[Opening Records for processing section]
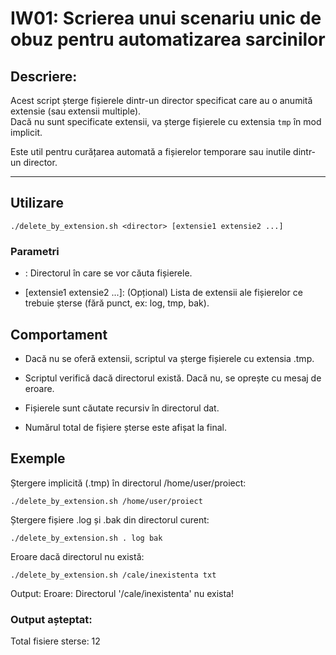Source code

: # IW01: Scrierea unui scenariu unic de obuz pentru automatizarea sarcinilor

## Descriere:

Acest script șterge fișierele dintr-un director specificat care au o anumită extensie (sau extensii multiple).  
Dacă nu sunt specificate extensii, va șterge fișierele cu extensia `tmp` în mod implicit.

Este util pentru curățarea automată a fișierelor temporare sau inutile dintr-un director.

---

## Utilizare

    ./delete_by_extension.sh <director> [extensie1 extensie2 ...]

### Parametri

* <director>: Directorul în care se vor căuta fișierele.

* [extensie1 extensie2 ...]: (Opțional) Lista de extensii ale fișierelor ce trebuie șterse (fără punct, ex: log, tmp, bak).

## Comportament

* Dacă nu se oferă extensii, scriptul va șterge fișierele cu extensia .tmp.

* Scriptul verifică dacă directorul există. Dacă nu, se oprește cu mesaj de eroare.

* Fișierele sunt căutate recursiv în directorul dat.

* Numărul total de fișiere șterse este afișat la final.

## Exemple

Ștergere implicită (.tmp) în directorul /home/user/proiect:

    ./delete_by_extension.sh /home/user/proiect

Ștergere fișiere .log și .bak din directorul curent:

    ./delete_by_extension.sh . log bak

Eroare dacă directorul nu există:

    ./delete_by_extension.sh /cale/inexistenta txt

Output: Eroare: Directorul '/cale/inexistenta' nu exista!

### Output așteptat:
Total fisiere sterse: 12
[Closing Records for processing section]
Could you output all of the entries above exactly? Leave the pictures out.

◆ **Exercise output**:
Source code

: # IW01: Scrierea unui scenariu unic de obuz pentru automatizarea sarcinilor

## Descriere:

Acest script șterge fișierele dintr-un director specificat care au o anumită extensie (sau extensii multiple).  
Dacă nu sunt specificate extensii, va șterge fișierele cu extensia `tmp` în mod implicit.

Este util pentru curățarea automată a fișierelor temporare sau inutile dintr-un director.

---

## Utilizare

    ./delete_by_extension.sh <director> [extensie1 extensie2 ...]

### Parametri

* <director>: Directorul în care se vor căuta fișierele.

* [extensie1 extensie2 ...]: (Opțional) Lista de extensii ale fișierelor ce trebuie șterse (fără punct, ex: log, tmp, bak).

## Comportament

* Dacă nu se oferă extensii, scriptul va șterge fișierele cu extensia .tmp.

* Scriptul verifică dacă directorul există. Dacă nu, se oprește cu mesaj de eroare.

* Fișierele sunt căutate recursiv în directorul dat.

* Numărul total de fișiere șterse este afișat la final.

## Exemple

Ștergere implicită (.tmp) în directorul /home/user/proiect:

    ./delete_by_extension.sh /home/user/proiect

Ștergere fișiere .log și .bak din directorul curent:

    ./delete_by_extension.sh . log bak

Eroare dacă directorul nu există:

    ./delete_by_extension.sh /cale/inexistenta txt

Output: Eroare: Directorul '/cale/inexistenta' nu exista!

### Output așteptat:
Total fisiere sterse: 12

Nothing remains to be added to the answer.